Records shown:
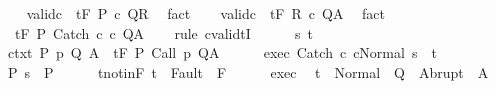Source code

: \begin{isabellebody}
\ \ \isamarkupfalse%
\ valid{\isacharunderscore}c{}{\isacharcolon}\ {\isachardoublequoteopen}{\isasymGamma}{\isacharcomma}{\isasymTheta}\ {\isasymTurnstile}\isactrlsub t\isactrlbsub {\isacharslash}F\isactrlesub \ P\ c\ Q{\isacharcomma}R{\isachardoublequoteclose}\ \isamarkupfalse%
\ fact\isanewline
\ \ \isamarkupfalse%
\ valid{\isacharunderscore}c{}{\isacharcolon}\ {\isachardoublequoteopen}{\isasymGamma}{\isacharcomma}{\isasymTheta}\ {\isasymTurnstile}\isactrlsub t\isactrlbsub {\isacharslash}F\isactrlesub \ R\ c\ Q{\isacharcomma}A{\isachardoublequoteclose}\ \isamarkupfalse%
\ fact\isanewline
\ \ \isamarkupfalse%
\ {\isachardoublequoteopen}{\isasymGamma}{\isacharcomma}{\isasymTheta}\ {\isasymTurnstile}\isactrlsub t\isactrlbsub {\isacharslash}F\isactrlesub \ P\ Catch\ c\ c\ Q{\isacharcomma}A{\isachardoublequoteclose}\isanewline
\ \ \isamarkupfalse%
\ {\isacharparenleft}rule\ cvalidtI{\isacharparenright}\isanewline
\ \ \ \ \isamarkupfalse%
\ s\ t\isanewline
\ \ \ \ \isamarkupfalse%
\ ctxt{\isacharcolon}\ {\isachardoublequoteopen}{\isasymforall}{\isacharparenleft}P{\isacharcomma}\ p{\isacharcomma}\ Q{\isacharcomma}\ A{\isacharparenright}{\isasymin}{\isasymTheta}{\isachardot}\ {\isasymGamma}\ {\isasymTurnstile}\isactrlsub t\isactrlbsub {\isacharslash}F\isactrlesub \ P\ {\isacharparenleft}Call\ p{\isacharparenright}\ Q{\isacharcomma}A{\isachardoublequoteclose}\isanewline
\ \ \ \ \isamarkupfalse%
\ exec{\isacharcolon}\ {\isachardoublequoteopen}{\isasymGamma}{\isasymturnstile}{\isasymlangle}Catch\ c\ cNormal\ s{\isasymrangle}\ {\isasymRightarrow}\ t{\isachardoublequoteclose}\ \isanewline
\ \ \ \ \isamarkupfalse%
\ P{\isacharcolon}\ {\isachardoublequoteopen}s\ {\isasymin}\ P{\isachardoublequoteclose}\isanewline
\ \ \ \ \isamarkupfalse%
\ t{\isacharunderscore}notin{\isacharunderscore}F{\isacharcolon}\ {\isachardoublequoteopen}t\ {\isasymnotin}\ Fault\ {\isacharbackquote}\ F{\isachardoublequoteclose}\isanewline
\ \ \ \ \isamarkupfalse%
\ exec\ \isamarkupfalse%
\ {\isachardoublequoteopen}t\ {\isasymin}\ Normal\ {\isacharbackquote}\ Q\ {\isasymunion}\ Abrupt\ {\isacharbackquote}\ A{\isachardoublequoteclose}\isanewline
\ \ \ \ \isamarkupfalse%

\end{isabellebody}
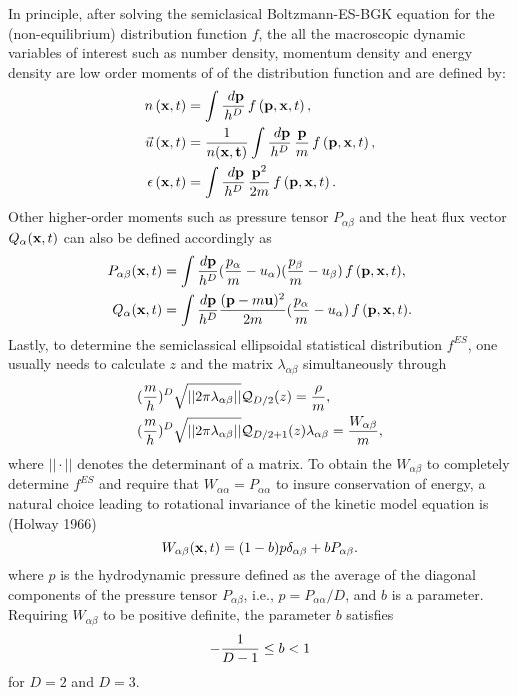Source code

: \documentclass{rsproca}%
\begin{document}
In principle, after solving the semiclasical Boltzmann-ES-BGK equation for the (non-equilibrium) distribution function $f$, the all the macroscopic dynamic variables of interest such as number density, momentum density and energy density are low order moments of of the distribution function and are defined by:
\begin{subequations}
\begin{align}
n\left({\bf x},t\right) &= \int{\frac{\ d{\bf p}}{h^D}}\,f\left({\bf p},{\bf x}, t\right), \\
\vec u \left({\bf x},t\right) &= {1\over n(\bf x, t) }\int{\frac{\ d{\bf p}}{h^D}\,\frac{\bf p}{m}}\,f\left({\bf p},{\bf x}, t\right), \\
{\epsilon}\left({\bf x},t\right) &= \int{\frac{\ d{\bf p}}{h^D}\,\frac{{\bf p}^2}{2m}}\,f\left({\bf p},{\bf x}, t\right).
\end{align}
\end{subequations}
Other higher-order moments such as pressure tensor $P_{\alpha \beta}$ and the heat flux vector $Q_{\alpha}({\bf x},t)$ can also be defined accordingly as
\begin{align}
P_{\alpha \beta}({\bf x},t) &= \int{\frac{d{\bf p}}{h^D}(\frac{p_{\alpha}}{m}-u_{\alpha})(\frac{p_{\beta}}{m}-u_{\beta})\,f\,({\bf p},{\bf x},t)}, \\
Q_{\alpha}({\bf x},t) &= \int{\frac{d{\bf p}}{h^D}\frac{({\bf p}-m{\bf u})^2}{2m}(\frac{p_{\alpha}}{m}-u_{\alpha})\,f\,({\bf p},{\bf x},t)}.
\label{stressflux}
\end{align}
Lastly, to determine the semiclassical ellipsoidal statistical distribution $f^{ES}$, one usually needs to calculate $z$ and the matrix $\lambda_{\alpha \beta}$ simultaneously through
\begin{align}
&({m \over  h})^D \sqrt{ ||2 \pi \lambda_{\alpha \beta}|| } \mathcal{Q}_{D/2}(z)= {\rho \over m}, \\
&({m \over  h})^D \sqrt{ ||2 \pi \lambda_{\alpha \beta}|| } \mathcal{Q}_{D/2 +1}(z) \lambda_{\alpha \beta} = {W_{\alpha \beta} \over m},
\end{align}
where $||\cdot ||$ denotes the determinant of a matrix.   To obtain the $W_{\alpha \beta}$ to completely determine $f^{ES}$ and require that $W_{\alpha \alpha}=P_{\alpha \alpha}$ to insure conservation of energy, a natural choice leading to rotational invariance of the kinetic model equation is (Holway 1966)
\begin{equation}
W_{\alpha \beta}({\bf x},t) = (1 - b) p \delta_{\alpha \beta} + b P_{\alpha \beta}.
\end{equation}
where $p$ is the hydrodynamic pressure defined as the average of the diagonal components of the pressure tensor $P_{\alpha \beta}$, i.e., $p = P_{\alpha \alpha}/D$, and $b$ is a parameter.  Requiring $ W_{\alpha \beta}$ to be positive definite, the parameter $b$ satisfies
\begin{align}
-{ 1\over D-1} \le b < 1
\end{align}
for $D=2$ and $D=3$.
\end{document}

Work to be completed: Your task is to return each line of the data above that contains the string "such".

Result of the task:
In principle, after solving the semiclasical Boltzmann-ES-BGK equation for the (non-equilibrium) distribution function $f$, the all the macroscopic dynamic variables of interest such as number density, momentum density and energy density are low order moments of of the distribution function and are defined by:
Other higher-order moments such as pressure tensor $P_{\alpha \beta}$ and the heat flux vector $Q_{\alpha}({\bf x},t)$ can also be defined accordingly as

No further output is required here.